You can feel the work and the love that went into every sequence, melody, and song on Graham Van Pelt’s Time Travel.
Artists use pseudonyms for a variety of reasons. Stephen King used Richard Bachman to determine if his commercial success stemmed from his writing or his name. Jean-Michel Basquiat and Al Diaz created SAMO as both a graffiti tag and a front for their ideas and social critique. The actor Albert Brooks was born, I shit you not, Albert Einstein. Scott Thompson used Carrot Top as a surefire way to inject a sense of legitimacy into the profession of prop comedy.

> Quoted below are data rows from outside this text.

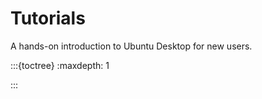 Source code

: # Tutorials

A hands-on introduction to Ubuntu Desktop for new users.


:::{toctree}
   :maxdepth: 1

:::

Musicians use pseudonyms all time, as everybody knows. They can create a veil of intrigue and mystery behind which a group or a solo artist can explore aesthetic, personality, and the fluidity of identity. The added layer of removal can also enhance our experience of the art, as the artist and their work become one entity to unpack together. But what happens when this removal detracts, or distracts, from the artist’s emotional efficacy? What happens when they want to face you as they are?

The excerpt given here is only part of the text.